**REQUIRED WORK:** For every line in the records below that contains the word "your", add one to a count, and report only that count.

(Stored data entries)
—————

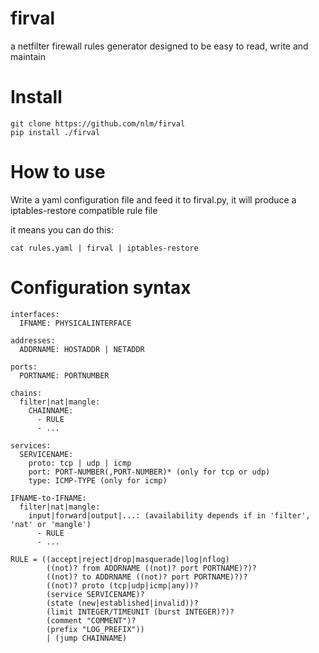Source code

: firval
======

a netfilter firewall rules generator designed to be easy to read, write and maintain

Install
=======

    git clone https://github.com/nlm/firval
    pip install ./firval

How to use
==========

Write a yaml configuration file and feed it to firval.py,
it will produce a iptables-restore compatible rule file

it means you can do this:

    cat rules.yaml | firval | iptables-restore

Configuration syntax
====================

    interfaces:
      IFNAME: PHYSICALINTERFACE

    addresses:
      ADDRNAME: HOSTADDR | NETADDR

    ports:
      PORTNAME: PORTNUMBER

    chains:
      filter|nat|mangle:
        CHAINNAME:
          - RULE
          - ...

    services:
      SERVICENAME:
        proto: tcp | udp | icmp
        port: PORT-NUMBER(,PORT-NUMBER)* (only for tcp or udp)
        type: ICMP-TYPE (only for icmp)

    IFNAME-to-IFNAME:
      filter|nat|mangle:
        input|forward|output|...: (availability depends if in 'filter', 'nat' or 'mangle')
          - RULE
          - ...

    RULE = ((accept|reject|drop|masquerade|log|nflog)
            ((not)? from ADDRNAME ((not)? port PORTNAME)?)?
            ((not)? to ADDRNAME ((not)? port PORTNAME)?)?
            ((not)? proto (tcp|udp|icmp|any))?
            (service SERVICENAME)?
            (state (new|established|invalid))?
            (limit INTEGER/TIMEUNIT (burst INTEGER)?)?
            (comment "COMMENT")?
            (prefix "LOG_PREFIX"))
            | (jump CHAINNAME)
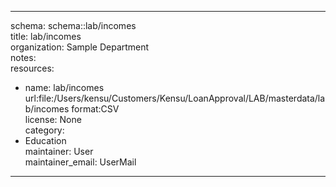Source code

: 


---  
schema: schema::lab/incomes  
title: lab/incomes  
organization: Sample Department  
notes:   
resources:  
- name: lab/incomes 
 url:file:/Users/kensu/Customers/Kensu/LoanApproval/LAB/masterdata/lab/incomes 
 format:CSV  
license: None  
category:
 - Education  
maintainer: User  
maintainer_email: UserMail  
---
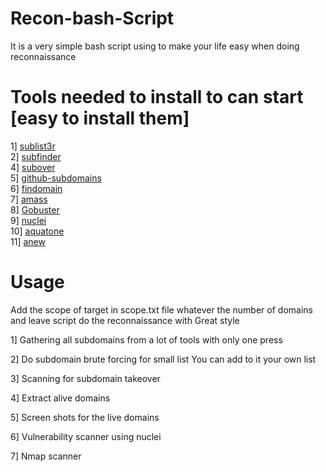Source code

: # Recon-bash-Script

It is a very simple bash script using to make your life easy when doing reconnaissance

# Tools needed to install to can start [easy to install them]

1] [sublist3r](https://github.com/aboul3la/Sublist3r)  
2] [subfinder](https://github.com/projectdiscovery/subfinder)    
4] [subover](https://github.com/Ice3man543/SubOver)  
5] [github-subdomains](https://github.com/gwen001/github-search)  
6] [findomain](https://github.com/Findomain/Findomain)  
7] [amass](https://github.com/OWASP/Amass)  
8] [Gobuster](https://github.com/OJ/gobuster)  
9] [nuclei](https://github.com/projectdiscovery/nuclei)  
10] [aquatone](https://github.com/michenriksen/aquatone)  
11] [anew](https://github.com/tomnomnom/anew)  

# Usage

Add the scope of target in scope.txt file whatever the number of domains and leave script do the reconnaissance with Great style    

1] Gathering all subdomains from a lot of tools with only one press  

2] Do subdomain brute forcing for small list You can add to it your own list 

3] Scanning for subdomain takeover  

4] Extract alive domains  

5] Screen shots for the live domains

6] Vulnerability scanner using nuclei 

7] Nmap scanner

—————

**SOLUTION:** 2